No comments on the individual pictures as I really don’t know which exact mountains I’ve been looking at. The only thing I know is that the construction cranes in the last picture are around Munich Neuperlach where they are expanding the city. Trudering itself is basically a farming village with most building plots already allocated to low housing, so the view is likely to be remain unobstructed. It’s good to be the king!

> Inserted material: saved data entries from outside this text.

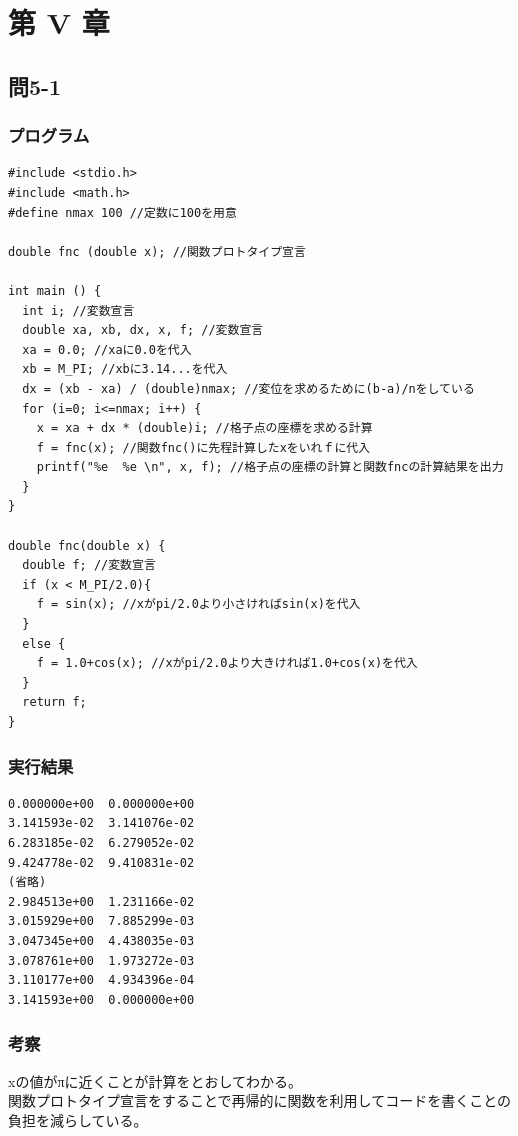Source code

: \documentclass{jarticle}
\begin{document}
\section{第 V 章\\}
\subsection{問5-1\\}
\subsubsection{プログラム\\}
\begin{breakbox}
\begin{verbatim}
#include <stdio.h>
#include <math.h>
#define nmax 100 //定数に100を用意

double fnc (double x); //関数プロトタイプ宣言

int main () {
  int i; //変数宣言
  double xa, xb, dx, x, f; //変数宣言
  xa = 0.0; //xaに0.0を代入
  xb = M_PI; //xbに3.14...を代入
  dx = (xb - xa) / (double)nmax; //変位を求めるために(b-a)/nをしている
  for (i=0; i<=nmax; i++) {
    x = xa + dx * (double)i; //格子点の座標を求める計算
    f = fnc(x); //関数fnc()に先程計算したxをいれｆに代入
    printf("%e  %e \n", x, f); //格子点の座標の計算と関数fncの計算結果を出力
  }
}

double fnc(double x) {
  double f; //変数宣言
  if (x < M_PI/2.0){
    f = sin(x); //xがpi/2.0より小さければsin(x)を代入
  }
  else {
    f = 1.0+cos(x); //xがpi/2.0より大きければ1.0+cos(x)を代入
  }
  return f;
}
\end{verbatim}
\end{breakbox}
\subsubsection{実行結果\\}
\begin{breakbox}
\begin{verbatim}
0.000000e+00  0.000000e+00 
3.141593e-02  3.141076e-02 
6.283185e-02  6.279052e-02 
9.424778e-02  9.410831e-02 
(省略)
2.984513e+00  1.231166e-02 
3.015929e+00  7.885299e-03 
3.047345e+00  4.438035e-03 
3.078761e+00  1.973272e-03 
3.110177e+00  4.934396e-04 
3.141593e+00  0.000000e+00 
\end{verbatim}
\end{breakbox}
\subsubsection{考察\\}
xの値がπに近くことが計算をとおしてわかる。\\
関数プロトタイプ宣言をすることで再帰的に関数を利用してコードを書くことの負担を減らしている。\\
\end{document}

Update: Alps in Full-Frame
Today we got some dramatic clouds over the Alps. Surprisingly the newly charged batteries of the Sony A7R II had not completely drained after three days, so I decided to use that camera with the Sony SEL-70300G lens. Partly the intention was to give a comparison with the DSC-HX90, partly it was a necessity since a polarizing filter was required to even approximate the stark contrasts visible to the naked eye. That’s one point aside from raw resolution where the big heavy full-frame camera still has its uses. All photos were shot at the maximum zoom of 300 mm.